Required work ::
Your copy should match the records exactly, except that no pictures appear in it.

■ ■ ■

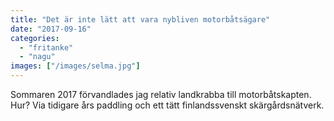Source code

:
 ```yaml
---
title: "Det är inte lätt att vara nybliven motorbåtsägare"
date: "2017-09-16"
categories: 
  - "fritanke"
  - "nagu"
images: ["/images/selma.jpg"]
---
```


Sommaren 2017 förvandlades jag relativ landkrabba till motorbåtskapten. Hur? Via tidigare års paddling och ett tätt finlandssvenskt skärgårdsnätverk.
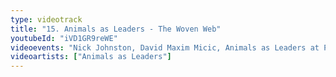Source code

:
 ```yaml
---
type: videotrack
title: "15. Animals as Leaders - The Woven Web"
youtubeId: "iVD1GR9reWE"
videoevents: "Nick Johnston, David Maxim Micic, Animals as Leaders at Patronaat"
videoartists: ["Animals as Leaders"]
---
```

■ ■ ■

Answer section ::
Source code

:
 ```yaml
---
title: "Det är inte lätt att vara nybliven motorbåtsägare"
date: "2017-09-16"
categories: 
  - "fritanke"
  - "nagu"
images: ["/images/selma.jpg"]
---
```


Sommaren 2017 förvandlades jag relativ landkrabba till motorbåtskapten. Hur? Via tidigare års paddling och ett tätt finlandssvenskt skärgårdsnätverk.
Source code

:
 ```yaml
---
type: videotrack
title: "15. Animals as Leaders - The Woven Web"
youtubeId: "iVD1GR9reWE"
videoevents: "Nick Johnston, David Maxim Micic, Animals as Leaders at Patronaat"
videoartists: ["Animals as Leaders"]
---
```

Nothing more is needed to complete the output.